On behalf of his government, Kravchenko expressed condolences in conjunction with the recent act of domestic terrorism at a San Diego synagogue. He then proceeded to talk about the long history of ties between Jews and ethnic Belarusians on Belarusian soil, dating back to the imposition of the Pale of Settlement in the Russian empire. He underscored that, compared with neighboring territories, the scale of the Belarusian collaborationist movement during the war was minuscule. As a result, many, if not most, non-Germans who aided Nazis in exterminating Jews were imported from other former Soviet republics. (This author attended the May 1 event at the State Department.)

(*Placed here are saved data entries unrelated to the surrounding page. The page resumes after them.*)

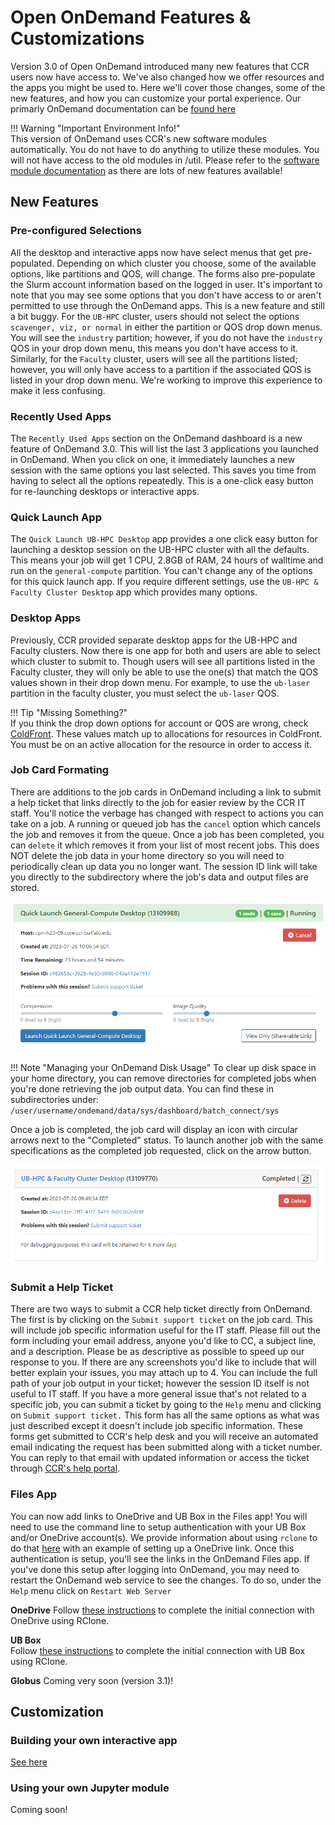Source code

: # Open OnDemand Features & Customizations  

Version 3.0 of Open OnDemand introduced many new features that CCR users now have access to.  We've also changed how we offer resources and the apps you might be used to.  Here we'll cover those changes, some of the new features, and how you can customize your portal experience. Our primarly OnDemand documentation can be [found here](../portals/ood.md)  

!!! Warning "Important Environment Info!"  
    This version of OnDemand uses CCR's new software modules automatically.  You do not have to do anything to utilize these modules.  You will not have access to the old modules in /util. Please refer to the [software module documentation](../software/modules.md) as there are lots of new features available! 

## New Features

### Pre-configured Selections  

All the desktop and interactive apps now have select menus that get pre-populated.  Depending on which cluster you choose, some of the available options, like partitions and QOS, will change.  The forms also pre-populate the Slurm account information based on the logged in user.  It's important to note that you may see some options that you don't have access to or aren't permitted to use through the OnDemand apps.  This is a new feature and still a bit buggy.  For the `UB-HPC` cluster, users should not select the options `scavenger, viz, or normal` in either the partition or QOS drop down menus.  You will see the `industry` partition; however, if you do not have the `industry` QOS in your drop down menu, this means you don't have access to it.  Similarly, for the `Faculty` cluster, users will see all the partitions listed; however, you will only have access to a partition if the associated QOS is listed in your drop down menu.  We're working to improve this experience to make it less confusing.  

### Recently Used Apps  

The `Recently Used Apps` section on the OnDemand dashboard is a new feature of OnDemand 3.0.  This will list the last 3 applications you launched in OnDemand.  When you click on one, it immediately launches a new session with the same options you last selected.  This saves you time from having to select all the options repeatedly.  This is a one-click easy button for re-launching desktops or interactive apps.

### Quick Launch App  

The `Quick Launch UB-HPC Desktop` app provides a one click easy button for launching a desktop session on the UB-HPC cluster with all the defaults.  This means your job will get 1 CPU, 2.8GB of RAM, 24 hours of walltime and run on the `general-compute` partition.  You can't change any of the options for this quick launch app.  If you require different settings, use the `UB-HPC & Faculty Cluster Desktop` app which provides many options.  

### Desktop Apps  

Previously, CCR provided separate desktop apps for the UB-HPC and Faculty clusters.  Now there is one app for both and users are able to select which cluster to submit to.  Though users will see all partitions listed in the Faculty cluster, they will only be able to use the one(s) that match the QOS values shown in their drop down menu.  For example, to use the `ub-laser` partition in the faculty cluster, you must select the `ub-laser` QOS.  

!!! Tip "Missing Something?"  
    If you think the drop down options for account or QOS are wrong, check [ColdFront](https://coldfront.ccr.buffalo.edu).  These values match up to allocations for resources in ColdFront.  You must be on an active allocation for the resource in order to access it.  


### Job Card Formating

There are additions to the job cards in OnDemand including a link to submit a help ticket that links directly to the job for easier review by the CCR IT staff.  You'll notice the verbage has changed with respect to actions you can take on a job.  A running or queued job has the `cancel` option which cancels the job and removes it from the queue.  Once a job has been completed, you can `delete` it which removes it from your list of most recent jobs.  This does NOT delete the job data in your home directory so you will need to periodically clean up data you no longer want.  The session ID link will take you directly to the subdirectory where the job's data and output files are stored.  

![](../images/howto/ood3-job.png)

!!! Note "Managing your OnDemand Disk Usage"
    To clear up disk space in your home directory, you can remove directories for completed jobs when you're done retrieving the job output data.  You can find these in subdirectories under: `/user/username/ondemand/data/sys/dashboard/batch_connect/sys`  

Once a job is completed, the job card will display an icon with circular arrows next to the "Completed" status.  To launch another job with the same specifications as the completed job requested, click on the arrow button.  

![](../images/howto/ood3-completed.png)


### Submit a Help Ticket

There are two ways to submit a CCR help ticket directly from OnDemand.  The first is by clicking on the `Submit support ticket` on the job card.  This will include job specific information useful for the IT staff.  Please fill out the form including your email address, anyone you'd like to CC, a subject line, and a description.  Please be as descriptive as possible to speed up our response to you.  If there are any screenshots you'd like to include that will better explain your issues, you may attach up to 4. You can include the full path of your job output in your ticket; however the session ID itself is not useful to IT staff.  If you have a more general issue that's not related to a specific job, you can submit a ticket by going to the `Help` menu and clicking on `Submit support ticket.`  This form has all the same options as what was just described except it doesn't include job specific information.  These forms get submitted to CCR's help desk and you will receive an automated email indicating the request has been submitted along with a ticket number.  You can reply to that email with updated information or access the ticket through [CCR's help portal](https://ubccr.freshdesk.com).  

### Files App

You can now add links to OneDrive and UB Box in the Files app!  You will need to use the command line to setup authentication with your UB Box and/or OneDrive account(s).  We provide information about using `rclone` to do that [here](../hpc/data-transfer.md#rclone) with an example of setting up a OneDrive link.  Once this authentication is setup, you'll see the links in the OnDemand Files app.  If you've done this setup after logging into OnDemand, you may need to restart the OnDemand web service to see the changes.  To do so, under the `Help` menu click on `Restart Web Server`  

**OneDrive**
Follow [these instructions](../hpc/data-transfer.md#using-rclone-with-onedrive) to complete the initial connection with OneDrive using RClone.

**UB Box**  
Follow [these instructions](https://rclone.org/box/) to complete the initial connection with UB Box using RClone.  

**Globus**
Coming very soon (version 3.1)!  


## Customization  

### Building your own interactive app
[See here](../portals/ood.md#develop-sandbox)  

### Using your own Jupyter module  
Coming soon!

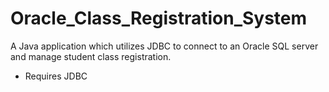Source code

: # Oracle_Class_Registration_System
A Java application which utilizes JDBC to connect to an Oracle SQL server and manage student class registration.

- Requires JDBC
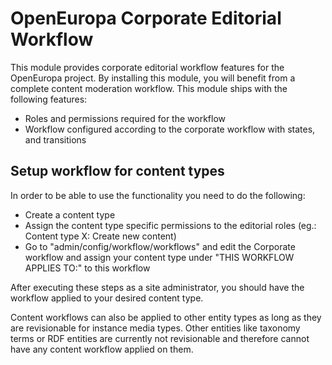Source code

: # OpenEuropa Corporate Editorial Workflow

This module provides corporate editorial workflow features for the OpenEuropa project.
By installing this module, you will benefit from a complete content moderation workflow.
This module ships with the following features:
* Roles and permissions required for the workflow
* Workflow configured according to the corporate workflow with states, and transitions

## Setup workflow for content types

In order to be able to use the functionality you need to do the following:

* Create a content type
* Assign the content type specific permissions to the editorial roles (eg.: Content type X: Create new content)
* Go to "admin/config/workflow/workflows" and edit the Corporate workflow and assign your 
content type under "THIS WORKFLOW APPLIES TO:" to this workflow

After executing these steps as a site administrator, you should have the workflow applied to your desired content type.

Content workflows can also be applied to other entity types as long as they are revisionable for instance media types. Other entities like taxonomy terms or RDF entities are currently not revisionable and therefore cannot have any content workflow applied on them.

The Holocaust Remembrance ceremony was just one event in Deputy Minister Kravchenko’s busy four-day schedule in Washington. Additionally, he met with Fiona Hill, the special assistant to the President and Senior Director for European and Russian affairs at the National Security Council; and he spoke with members of Washington’s analytical community. At State, Kravchenko met Michael Kozak, a former US ambassador to Belarus (Mfa.gov.by, May 3). Based on a detailed 2001 article in The Guardian, tellingly titled “Belarussian Foils Dictator-Buster… For Now: Tested US foreign Election Strategy Fails Against Lukashenko,” one can appreciate the true scale of change in Washington’s Belarus policy over the past two decades. During Ambassador Kozak’s tenure, that policy revolved around vigorous support and generous aid to those fighting Belarus’s political regime, headed by President Alyaksandr Lukashenka since 1994 (The Guardian, September 14, 2001). Whereas today, Washington supports this same regime’s quest for retaining and strengthening Belarusian statehood (see EDM, October 30, 2018; November 8, 2018).
To be sure, the Belarusian-American rapprochement is far from complete; there is plenty of room for “glass-half-full versus glass-half-empty” interpretations. Those in favor of the former would claim that the current level of bilateral contacts and their intensity have no precedent in recent history. Those embracing the latter would reply that the two countries have not even fully restored the status of their diplomatic ties yet, which were demoted in March 2008, when their ambassadors were “recalled for consultations.”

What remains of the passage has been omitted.